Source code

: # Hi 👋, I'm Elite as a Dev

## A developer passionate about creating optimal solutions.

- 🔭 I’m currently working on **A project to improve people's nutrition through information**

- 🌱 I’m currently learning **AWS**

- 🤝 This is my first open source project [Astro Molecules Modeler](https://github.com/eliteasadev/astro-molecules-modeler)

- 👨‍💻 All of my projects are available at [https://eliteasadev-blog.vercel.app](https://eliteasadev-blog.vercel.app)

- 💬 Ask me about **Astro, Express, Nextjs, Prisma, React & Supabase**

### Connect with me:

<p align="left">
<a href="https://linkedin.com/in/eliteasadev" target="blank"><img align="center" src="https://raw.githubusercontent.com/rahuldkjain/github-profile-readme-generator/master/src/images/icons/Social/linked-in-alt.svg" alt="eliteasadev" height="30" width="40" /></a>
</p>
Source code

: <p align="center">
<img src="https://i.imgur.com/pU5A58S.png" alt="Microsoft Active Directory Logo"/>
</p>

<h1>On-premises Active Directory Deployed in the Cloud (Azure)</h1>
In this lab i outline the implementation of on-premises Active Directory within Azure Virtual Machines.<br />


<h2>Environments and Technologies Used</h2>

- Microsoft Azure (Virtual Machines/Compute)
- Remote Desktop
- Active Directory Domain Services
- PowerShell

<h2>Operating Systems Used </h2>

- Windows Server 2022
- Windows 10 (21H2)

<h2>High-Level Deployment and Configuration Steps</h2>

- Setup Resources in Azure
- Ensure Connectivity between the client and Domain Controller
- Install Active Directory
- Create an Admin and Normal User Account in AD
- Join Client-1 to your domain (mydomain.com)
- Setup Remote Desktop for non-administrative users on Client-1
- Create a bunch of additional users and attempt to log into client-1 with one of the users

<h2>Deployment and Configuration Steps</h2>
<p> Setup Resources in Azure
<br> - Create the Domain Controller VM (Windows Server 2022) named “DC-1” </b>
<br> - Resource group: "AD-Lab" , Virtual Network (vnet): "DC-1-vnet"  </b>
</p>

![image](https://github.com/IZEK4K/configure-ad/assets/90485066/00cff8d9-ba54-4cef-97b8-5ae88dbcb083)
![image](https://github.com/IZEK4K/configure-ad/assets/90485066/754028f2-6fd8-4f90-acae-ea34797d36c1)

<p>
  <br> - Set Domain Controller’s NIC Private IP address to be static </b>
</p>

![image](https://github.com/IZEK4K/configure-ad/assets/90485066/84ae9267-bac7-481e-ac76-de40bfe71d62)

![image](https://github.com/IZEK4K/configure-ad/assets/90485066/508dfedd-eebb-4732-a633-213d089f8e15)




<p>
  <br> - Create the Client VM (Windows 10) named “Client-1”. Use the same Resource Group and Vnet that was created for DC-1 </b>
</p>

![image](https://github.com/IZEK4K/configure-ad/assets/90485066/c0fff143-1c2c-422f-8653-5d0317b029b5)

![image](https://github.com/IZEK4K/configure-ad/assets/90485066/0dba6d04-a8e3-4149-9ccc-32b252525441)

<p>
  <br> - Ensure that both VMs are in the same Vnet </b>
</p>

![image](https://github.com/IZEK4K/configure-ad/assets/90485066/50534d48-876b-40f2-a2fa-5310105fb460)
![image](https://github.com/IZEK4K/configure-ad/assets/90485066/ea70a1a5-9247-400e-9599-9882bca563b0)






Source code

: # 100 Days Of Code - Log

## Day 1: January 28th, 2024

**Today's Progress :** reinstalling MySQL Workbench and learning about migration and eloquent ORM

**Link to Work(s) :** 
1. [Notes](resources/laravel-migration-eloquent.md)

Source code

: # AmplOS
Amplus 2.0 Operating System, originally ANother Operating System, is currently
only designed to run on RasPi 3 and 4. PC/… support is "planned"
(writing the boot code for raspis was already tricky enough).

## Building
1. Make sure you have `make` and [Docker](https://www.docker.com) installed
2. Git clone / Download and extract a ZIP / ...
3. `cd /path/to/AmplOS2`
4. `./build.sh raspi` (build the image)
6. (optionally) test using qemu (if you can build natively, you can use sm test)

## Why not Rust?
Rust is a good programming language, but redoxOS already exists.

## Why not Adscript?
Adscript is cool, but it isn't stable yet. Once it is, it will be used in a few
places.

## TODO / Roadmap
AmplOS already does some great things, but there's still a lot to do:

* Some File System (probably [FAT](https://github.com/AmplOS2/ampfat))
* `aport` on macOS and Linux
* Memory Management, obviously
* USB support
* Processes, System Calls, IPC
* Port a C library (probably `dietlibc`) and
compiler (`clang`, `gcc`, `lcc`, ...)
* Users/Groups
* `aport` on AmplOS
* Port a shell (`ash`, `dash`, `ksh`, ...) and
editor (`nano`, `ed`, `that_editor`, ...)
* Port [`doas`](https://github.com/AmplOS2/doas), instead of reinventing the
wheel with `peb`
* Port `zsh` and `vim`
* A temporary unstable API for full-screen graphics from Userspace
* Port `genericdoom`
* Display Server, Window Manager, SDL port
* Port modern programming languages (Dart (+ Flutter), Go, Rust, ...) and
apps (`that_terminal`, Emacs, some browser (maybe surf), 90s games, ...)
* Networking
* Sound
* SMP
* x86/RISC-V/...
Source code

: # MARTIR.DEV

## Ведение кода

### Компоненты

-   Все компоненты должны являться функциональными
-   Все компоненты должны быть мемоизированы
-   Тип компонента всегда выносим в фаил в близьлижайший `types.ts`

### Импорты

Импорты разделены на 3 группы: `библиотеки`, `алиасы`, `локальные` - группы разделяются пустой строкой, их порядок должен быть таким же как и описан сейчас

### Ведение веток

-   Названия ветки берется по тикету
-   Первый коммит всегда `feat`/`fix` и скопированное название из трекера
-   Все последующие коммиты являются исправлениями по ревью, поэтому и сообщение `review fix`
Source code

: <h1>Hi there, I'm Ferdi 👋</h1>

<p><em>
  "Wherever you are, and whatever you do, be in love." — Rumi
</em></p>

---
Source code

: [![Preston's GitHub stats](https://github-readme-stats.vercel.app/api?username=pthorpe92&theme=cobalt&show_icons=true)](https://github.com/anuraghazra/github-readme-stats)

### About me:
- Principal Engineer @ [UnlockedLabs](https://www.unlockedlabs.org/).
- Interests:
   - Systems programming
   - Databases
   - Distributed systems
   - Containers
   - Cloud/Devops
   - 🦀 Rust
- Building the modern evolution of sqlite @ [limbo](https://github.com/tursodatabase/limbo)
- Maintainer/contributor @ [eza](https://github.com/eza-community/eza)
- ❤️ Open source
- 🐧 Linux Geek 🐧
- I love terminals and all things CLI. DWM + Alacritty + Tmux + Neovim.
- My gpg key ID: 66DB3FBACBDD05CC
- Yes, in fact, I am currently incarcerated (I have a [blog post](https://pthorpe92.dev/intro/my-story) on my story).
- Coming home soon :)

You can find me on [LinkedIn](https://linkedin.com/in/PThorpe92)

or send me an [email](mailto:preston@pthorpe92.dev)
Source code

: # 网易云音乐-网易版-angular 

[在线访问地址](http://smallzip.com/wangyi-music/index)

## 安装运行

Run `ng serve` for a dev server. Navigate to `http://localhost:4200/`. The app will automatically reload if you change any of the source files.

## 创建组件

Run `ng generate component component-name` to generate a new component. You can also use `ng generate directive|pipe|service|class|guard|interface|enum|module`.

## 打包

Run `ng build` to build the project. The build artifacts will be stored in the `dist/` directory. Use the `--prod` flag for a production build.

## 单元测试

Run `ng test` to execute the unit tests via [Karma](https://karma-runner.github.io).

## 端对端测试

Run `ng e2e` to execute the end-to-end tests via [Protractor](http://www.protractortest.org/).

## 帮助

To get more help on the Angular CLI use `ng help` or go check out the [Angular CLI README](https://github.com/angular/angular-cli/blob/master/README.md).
______________________________
(WHAT THIS TASK INVOLVES): Across the whole listing, show each line where the word "Virtual" occurs.

(ANSWER TO THIS PROBLEM):
In this lab i outline the implementation of on-premises Active Directory within Azure Virtual Machines.<br />
- Microsoft Azure (Virtual Machines/Compute)
<br> - Resource group: "AD-Lab" , Virtual Network (vnet): "DC-1-vnet"  </b>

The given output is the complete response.